Core Group dynamics explain why some corporations spend years scrambling frugally for profit, and then squander it on ill-advised mergers, disproportionate pay for their senior executives, or hidden and improper deals. Core Group dynamics also explain why some government agencies block efforts to reform themselves, even when their reputation and potential survival depends on reform. And why some nonprofit organizations persevere against enormous odds to fulfill their idealistic missions, while complacently dismissing potential partnerships that might genuinely help them. Indeed, every organization seems to have its own forms of Core Group-related folly or corruption.

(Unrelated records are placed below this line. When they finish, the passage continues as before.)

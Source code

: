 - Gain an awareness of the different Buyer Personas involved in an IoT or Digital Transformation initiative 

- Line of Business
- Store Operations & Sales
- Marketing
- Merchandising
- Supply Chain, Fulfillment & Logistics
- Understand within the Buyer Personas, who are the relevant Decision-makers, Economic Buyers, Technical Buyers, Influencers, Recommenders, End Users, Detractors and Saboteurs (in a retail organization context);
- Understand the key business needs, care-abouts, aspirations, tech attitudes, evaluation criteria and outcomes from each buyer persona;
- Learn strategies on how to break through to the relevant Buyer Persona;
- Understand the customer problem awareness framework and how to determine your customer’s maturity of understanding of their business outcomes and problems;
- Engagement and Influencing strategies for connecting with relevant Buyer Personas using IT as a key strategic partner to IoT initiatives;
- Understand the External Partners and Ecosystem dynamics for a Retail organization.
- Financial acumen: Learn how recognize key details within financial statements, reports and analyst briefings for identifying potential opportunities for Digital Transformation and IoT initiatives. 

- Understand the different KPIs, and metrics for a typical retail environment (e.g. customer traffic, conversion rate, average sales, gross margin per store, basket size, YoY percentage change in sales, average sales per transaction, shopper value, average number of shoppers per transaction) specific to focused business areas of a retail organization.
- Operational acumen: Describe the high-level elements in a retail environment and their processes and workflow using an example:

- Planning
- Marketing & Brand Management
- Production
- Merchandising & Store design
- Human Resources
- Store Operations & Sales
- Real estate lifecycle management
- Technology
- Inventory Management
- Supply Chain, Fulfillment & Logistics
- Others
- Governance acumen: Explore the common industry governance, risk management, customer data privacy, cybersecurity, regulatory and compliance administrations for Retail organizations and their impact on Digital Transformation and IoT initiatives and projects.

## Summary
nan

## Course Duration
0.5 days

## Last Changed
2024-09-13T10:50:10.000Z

It's because of Core Group dynamics that a depressing number of business corporations have evolved into organizations with one primary purpose: To extract wealth from all constituents (not just the shareholders, but the employees, customers, and neighbors as well) and give it essentially to the children and grandchildren of some of its senior executives. And yet Core Groups are not inherently bad or dysfunctional. Indeed, they represent probably the best hope we have for ennobling humanity. An organization's Core Group is the source of its energy, drive, and direction. Without an energetic and effective Core Group, all efforts to spark creativity and enthusiasm sputter out.

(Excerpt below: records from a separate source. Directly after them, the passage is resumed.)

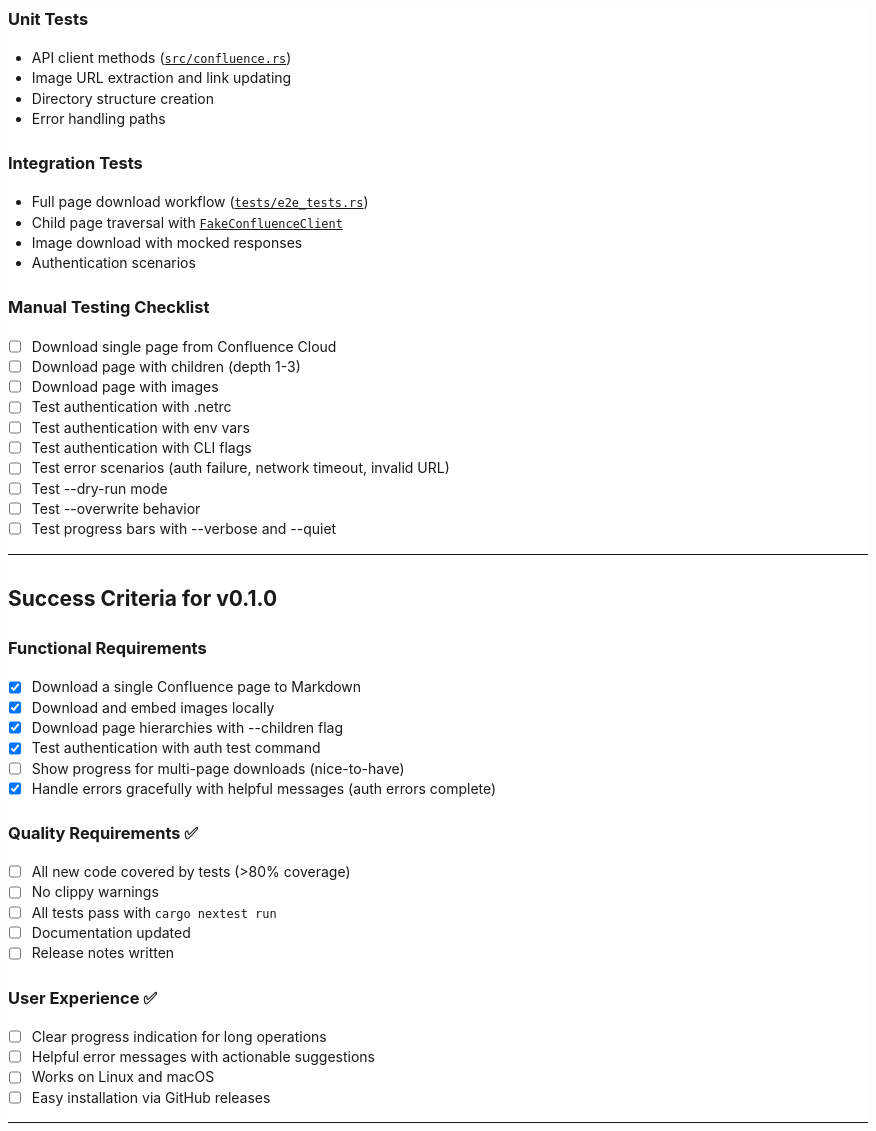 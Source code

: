 ### Unit Tests

- API client methods ([`src/confluence.rs`](src/confluence.rs:242))
- Image URL extraction and link updating
- Directory structure creation
- Error handling paths

### Integration Tests

- Full page download workflow ([`tests/e2e_tests.rs`](tests/e2e_tests.rs:1))
- Child page traversal with [`FakeConfluenceClient`](tests/common/fake_confluence.rs:17)
- Image download with mocked responses
- Authentication scenarios

### Manual Testing Checklist

- [ ] Download single page from Confluence Cloud
- [ ] Download page with children (depth 1-3)
- [ ] Download page with images
- [ ] Test authentication with .netrc
- [ ] Test authentication with env vars
- [ ] Test authentication with CLI flags
- [ ] Test error scenarios (auth failure, network timeout, invalid URL)
- [ ] Test --dry-run mode
- [ ] Test --overwrite behavior
- [ ] Test progress bars with --verbose and --quiet

---

## Success Criteria for v0.1.0

### Functional Requirements

- [x] Download a single Confluence page to Markdown
- [x] Download and embed images locally
- [x] Download page hierarchies with --children flag
- [x] Test authentication with auth test command
- [ ] Show progress for multi-page downloads (nice-to-have)
- [x] Handle errors gracefully with helpful messages (auth errors complete)

### Quality Requirements ✅

- [ ] All new code covered by tests (>80% coverage)
- [ ] No clippy warnings
- [ ] All tests pass with `cargo nextest run`
- [ ] Documentation updated
- [ ] Release notes written

### User Experience ✅

- [ ] Clear progress indication for long operations
- [ ] Helpful error messages with actionable suggestions
- [ ] Works on Linux and macOS
- [ ] Easy installation via GitHub releases

---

If you work in an organization, then all this may be second nature to you, so obvious and taken for granted that it barely even registers as important. But when you take a step back, the significance for all of us, even those who don't work in organizations, is unavoidable. We live in a civilization composed of organizations. Indeed, in industrialized countries, the organizational birthrate exceeds the human birthrate. Even though organizations are continually merging, swallowing each other up, or dwindling into inactivity, there are more organizations each year than there were the year before.

People have always used organizations to amplify human power. Individuals didn't build pyramids or cathedrals; tribal and feudal organizations did. But since the industrial revolution, and in the past 150 years in particular, organizations have become powerful in unprecedented ways. They are faster than they have ever been, operating with the perpetual acceleration of computers and wireless communication. They are interconnected through vast global webs of trade and distribution, webs that (among other things) make most human beings virtually dependent on organizations for food, shelter, and transportation. They are pervasive; there are almost no sustainable ways of making a living without organizations, and organizations dominate the political system, instead of paying fealty to it.

If we are going to act effectively in a society of organizations, we need a theory that helps us see organizations clearly, as they are. We need to observe this new species in its natural habitat, to track its behavior, and to study its relationships with predators and prey. Only then can we ask: Why does it operate this way? And what, if anything, could be different? Only then can we learn to use organizations, instead of feeling like we are being used by them. Only then can we move organizations away from being simply the property and tools of the few, and develop their potential for the rest of us. In short, if we want to not just live within society, but establish ourselves as leaders and creators, then we have to understand the dynamics of the Core Group.